Exercise materials section start
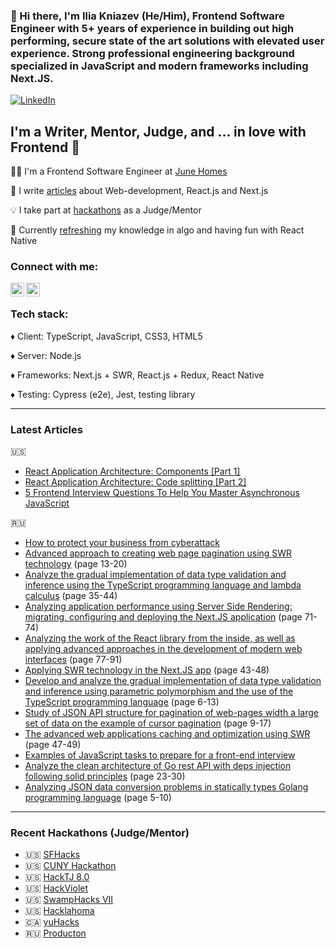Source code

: ### 👋 Hi there, I'm Ilia Kniazev (He/Him), Frontend Software Engineer with 5+ years of experience in building out high performing, secure state of the art solutions with elevated user experience. Strong professional engineering background specialized in JavaScript and modern frameworks including Next.JS.  

[![LinkedIn](https://img.shields.io/badge/LinkedIn-0077B5?style=for-the-badge&logo=linkedin&logoColor=white)](https://www.linkedin.com/in/iliakniazev/)

## I'm a Writer, Mentor, Judge, and ... in love with Frontend 🤤

👨‍💻 I'm a Frontend Software Engineer at [June Homes](https://junehomes.com)

🔭 I write [articles](#articles) about Web-development, React.js and Next.js

💡 I take part at [hackathons](#hacks) as a Judge/Mentor

🌱 Currently [refreshing](https://github.com/KNIAZEV1/algo-js-solutions) my knowledge in algo and having fun with React Native

### Connect with me:

[<img align="left" alt="Ilia Kniazev | LinkedIn" width="22px" src="https://cdn.jsdelivr.net/npm/simple-icons@v3/icons/linkedin.svg" />][linkedin]
[<img align="left" alt="Ilia Kniazev | Twitter" width="22px" src="https://cdn.jsdelivr.net/npm/simple-icons@v3/icons/twitter.svg" />][twitter]

<br />

### Tech stack:

♦️ Client: TypeScript, JavaScript, CSS3, HTML5

♦️ Server: Node.js

♦️ Frameworks: Next.js + SWR, React.js + Redux, React Native

♦️ Testing: Cypress (e2e), Jest, testing library

<hr id='articles'/>

### <h3>Latest Articles</h3>

🇺🇸
- [React Application Architecture: Components [Part 1]](https://hackernoon.com/react-application-architecture-components-part-1-1w1l340n)
- [React Application Architecture: Code splitting [Part 2]](https://hackernoon.com/react-application-architecture-code-splitting-part-2-pmb35ii)
- [5 Frontend Interview Questions To Help You Master Asynchronous JavaScript](https://javascript.plainenglish.io/5-frontend-interview-questions-to-help-you-master-asynchronous-javascript-3339d0f89fdc?gi=c77c82c90f89)

🇷🇺
- [How to protect your business from cyberattack](https://delovoymir.biz/kak-zaschitit-svoy-biznes-ot-kiberataki.html)
- [Advanced approach to creating web page pagination using SWR technology](https://naukaip.ru/wp-content/uploads/2021/09/MK-1179.pdf) (page 13-20)
- [Analyze the gradual implementation of data type validation and inference using the TypeScript programming language and lambda calculus](https://www.europe-science.com/wp-content/uploads/2021/09/Sciences-of-Europe-No-78-2021-Vol.-1.pdf) (page 35-44)
- [Analyzing application performance using Server Side Rendering: migrating, configuring and deploying the Next.JS application](https://www.europe-science.com/wp-content/uploads/2021/08/Sciences-of-Europe-No-76-2021-Vol.-1.pdf) (page 71-74)
- [Analyzing the work of the React library from the inside, as well as applying advanced approaches in the development of modern web interfaces](https://naukaip.ru/wp-content/uploads/2021/10/МК-1211.pdf) (page 77-91)
- [Applying SWR technology in the Next.JS app](https://scientificmagazine.ru/images/PDF/2021/60/Nauchnyj-zhurnal-5-60-.pdf) (page 43-48)
- [Develop and analyze the gradual implementation of data type validation and inference using parametric polymorphism and the use of the TypeScript programming language](https://internationalconference.ru/images/PDF/2021/73/EUROPEAN_RESEARCH-5-73-.pdf) (page 6-13)
- [Study of JSON API structure for pagination of web-pages width a large set of data on the example of cursor pagination](https://scientific-conference.com/images/PDF/2021/82/International_scientific_review-6-82-ISBN-.pdf) (page 9-17)
- [The advanced web applications caching and optimization using SWR](https://www.europe-science.com/wp-content/uploads/2021/07/Sciences-of-Europe-No-73-2021-Vol-1.pdf) (page 47-49)
- [Examples of JavaScript tasks to prepare for a front-end interview](https://tproger.ru/articles/primery-zadach-po-javascript-dlja-podgotovki-dzhuna-k-sobesedovaniju-po-frontendu/)
- [Analyze the clean architecture of Go rest API with deps injection following solid principles](https://ipi1.ru/homepage/images/PDF/2021/166/PSME-9-166-.pdf) (page 23-30)
- [Analyzing JSON data conversion problems in statically types Golang programming language](https://scienceproblems.ru/images/PDF/2021/66/pn-7-66-.pdf) (page 5-10)

<hr id='hacks'/>

### <h3>Recent Hackathons (Judge/Mentor)</h3>

- 🇺🇸 [SFHacks](https://sf-hacks.devpost.com/)
- 🇺🇸 [CUNY Hackathon](https://the-cuny-hackathon-2021.devpost.com)
- 🇺🇸 [HackTJ 8.0](https://hacktj2021.devpost.com/)
- 🇺🇸 [HackViolet](https://hackviolet.devpost.com/)
- 🇺🇸 [SwampHacks VII](https://swamphacks-vii.devpost.com/)
- 🇺🇸 [Hacklahoma](https://hacklahoma21.devpost.com/)
- 🇨🇦 [yuHacks](https://yuhacks2021.devpost.com)
- 🇷🇺 [Producton](https://producton.online/eng)

[twitter]: https://twitter.com/jett_lovee
[linkedin]: https://linkedin.com/in/iliakniazev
Exercise materials section end
### Work instruction
I'd like every record above written out again exactly, without the pictures.

### Solved problem
Source code

: ### 👋 Hi there, I'm Ilia Kniazev (He/Him), Frontend Software Engineer with 5+ years of experience in building out high performing, secure state of the art solutions with elevated user experience. Strong professional engineering background specialized in JavaScript and modern frameworks including Next.JS.  

[![LinkedIn](https://img.shields.io/badge/LinkedIn-0077B5?style=for-the-badge&logo=linkedin&logoColor=white)](https://www.linkedin.com/in/iliakniazev/)

## I'm a Writer, Mentor, Judge, and ... in love with Frontend 🤤

👨‍💻 I'm a Frontend Software Engineer at [June Homes](https://junehomes.com)

🔭 I write [articles](#articles) about Web-development, React.js and Next.js

💡 I take part at [hackathons](#hacks) as a Judge/Mentor

🌱 Currently [refreshing](https://github.com/KNIAZEV1/algo-js-solutions) my knowledge in algo and having fun with React Native

### Connect with me:

[<img align="left" alt="Ilia Kniazev | LinkedIn" width="22px" src="https://cdn.jsdelivr.net/npm/simple-icons@v3/icons/linkedin.svg" />][linkedin]
[<img align="left" alt="Ilia Kniazev | Twitter" width="22px" src="https://cdn.jsdelivr.net/npm/simple-icons@v3/icons/twitter.svg" />][twitter]

<br />

### Tech stack:

♦️ Client: TypeScript, JavaScript, CSS3, HTML5

♦️ Server: Node.js

♦️ Frameworks: Next.js + SWR, React.js + Redux, React Native

♦️ Testing: Cypress (e2e), Jest, testing library

<hr id='articles'/>

### <h3>Latest Articles</h3>

🇺🇸
- [React Application Architecture: Components [Part 1]](https://hackernoon.com/react-application-architecture-components-part-1-1w1l340n)
- [React Application Architecture: Code splitting [Part 2]](https://hackernoon.com/react-application-architecture-code-splitting-part-2-pmb35ii)
- [5 Frontend Interview Questions To Help You Master Asynchronous JavaScript](https://javascript.plainenglish.io/5-frontend-interview-questions-to-help-you-master-asynchronous-javascript-3339d0f89fdc?gi=c77c82c90f89)

🇷🇺
- [How to protect your business from cyberattack](https://delovoymir.biz/kak-zaschitit-svoy-biznes-ot-kiberataki.html)
- [Advanced approach to creating web page pagination using SWR technology](https://naukaip.ru/wp-content/uploads/2021/09/MK-1179.pdf) (page 13-20)
- [Analyze the gradual implementation of data type validation and inference using the TypeScript programming language and lambda calculus](https://www.europe-science.com/wp-content/uploads/2021/09/Sciences-of-Europe-No-78-2021-Vol.-1.pdf) (page 35-44)
- [Analyzing application performance using Server Side Rendering: migrating, configuring and deploying the Next.JS application](https://www.europe-science.com/wp-content/uploads/2021/08/Sciences-of-Europe-No-76-2021-Vol.-1.pdf) (page 71-74)
- [Analyzing the work of the React library from the inside, as well as applying advanced approaches in the development of modern web interfaces](https://naukaip.ru/wp-content/uploads/2021/10/МК-1211.pdf) (page 77-91)
- [Applying SWR technology in the Next.JS app](https://scientificmagazine.ru/images/PDF/2021/60/Nauchnyj-zhurnal-5-60-.pdf) (page 43-48)
- [Develop and analyze the gradual implementation of data type validation and inference using parametric polymorphism and the use of the TypeScript programming language](https://internationalconference.ru/images/PDF/2021/73/EUROPEAN_RESEARCH-5-73-.pdf) (page 6-13)
- [Study of JSON API structure for pagination of web-pages width a large set of data on the example of cursor pagination](https://scientific-conference.com/images/PDF/2021/82/International_scientific_review-6-82-ISBN-.pdf) (page 9-17)
- [The advanced web applications caching and optimization using SWR](https://www.europe-science.com/wp-content/uploads/2021/07/Sciences-of-Europe-No-73-2021-Vol-1.pdf) (page 47-49)
- [Examples of JavaScript tasks to prepare for a front-end interview](https://tproger.ru/articles/primery-zadach-po-javascript-dlja-podgotovki-dzhuna-k-sobesedovaniju-po-frontendu/)
- [Analyze the clean architecture of Go rest API with deps injection following solid principles](https://ipi1.ru/homepage/images/PDF/2021/166/PSME-9-166-.pdf) (page 23-30)
- [Analyzing JSON data conversion problems in statically types Golang programming language](https://scienceproblems.ru/images/PDF/2021/66/pn-7-66-.pdf) (page 5-10)

<hr id='hacks'/>

### <h3>Recent Hackathons (Judge/Mentor)</h3>

- 🇺🇸 [SFHacks](https://sf-hacks.devpost.com/)
- 🇺🇸 [CUNY Hackathon](https://the-cuny-hackathon-2021.devpost.com)
- 🇺🇸 [HackTJ 8.0](https://hacktj2021.devpost.com/)
- 🇺🇸 [HackViolet](https://hackviolet.devpost.com/)
- 🇺🇸 [SwampHacks VII](https://swamphacks-vii.devpost.com/)
- 🇺🇸 [Hacklahoma](https://hacklahoma21.devpost.com/)
- 🇨🇦 [yuHacks](https://yuhacks2021.devpost.com)
- 🇷🇺 [Producton](https://producton.online/eng)

[twitter]: https://twitter.com/jett_lovee
[linkedin]: https://linkedin.com/in/iliakniazev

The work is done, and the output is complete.